Work instructions
Beginning at the line that holds "## Codeminers", restate each line exactly through the final line of the records. Include both of those lines.

Material to process
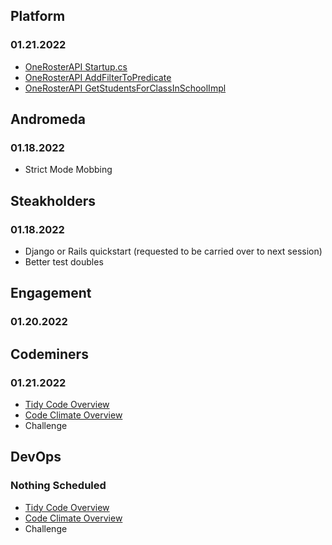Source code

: ## Platform
### 01.21.2022
* [OneRosterAPI Startup.cs](https://codeclimate.com/repos/618affdb34c9db014d00f29f/src/StrongMind.Platform.OneRoster/Startup.cs/source#issue-8e8e0dc339ef347af09afe030f8d844b)
* [OneRosterAPI AddFilterToPredicate](https://codeclimate.com/repos/618affdb34c9db014d00f29f/src/StrongMind.Platform.OneRoster/FilterBuilder/DynamicPredicateFilterBuilder.cs/source#issue-fd9a3ef37d54b805e22c241b046c4528)
* [OneRosterAPI GetStudentsForClassInSchoolImpl](https://codeclimate.com/repos/618affdb34c9db014d00f29f/src/StrongMind.Platform.OneRoster/Services/Implementations/StudentsManagementApiService.cs/source#issue-05bbee5d33b714cb44176d12ebb89f38)

## Andromeda
### 01.18.2022
* Strict Mode Mobbing

## Steakholders
### 01.18.2022
* Django or Rails quickstart (requested to be carried over to next session)
* Better test doubles 

## Engagement
### 01.20.2022

## Codeminers
### 01.21.2022
* [Tidy Code Overview](https://github.com/StrongMind/culture/blob/master/tech_sessions/tidy_code.md)
* [Code Climate Overview](http://www.codeclimate.com)
* Challenge

## DevOps
### Nothing Scheduled
* [Tidy Code Overview](https://github.com/StrongMind/culture/blob/master/tech_sessions/tidy_code.md)
* [Code Climate Overview](http://www.codeclimate.com)
* Challenge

Written reply
## Codeminers
### 01.21.2022
* [Tidy Code Overview](https://github.com/StrongMind/culture/blob/master/tech_sessions/tidy_code.md)
* [Code Climate Overview](http://www.codeclimate.com)
* Challenge

## DevOps
### Nothing Scheduled
* [Tidy Code Overview](https://github.com/StrongMind/culture/blob/master/tech_sessions/tidy_code.md)
* [Code Climate Overview](http://www.codeclimate.com)
* Challenge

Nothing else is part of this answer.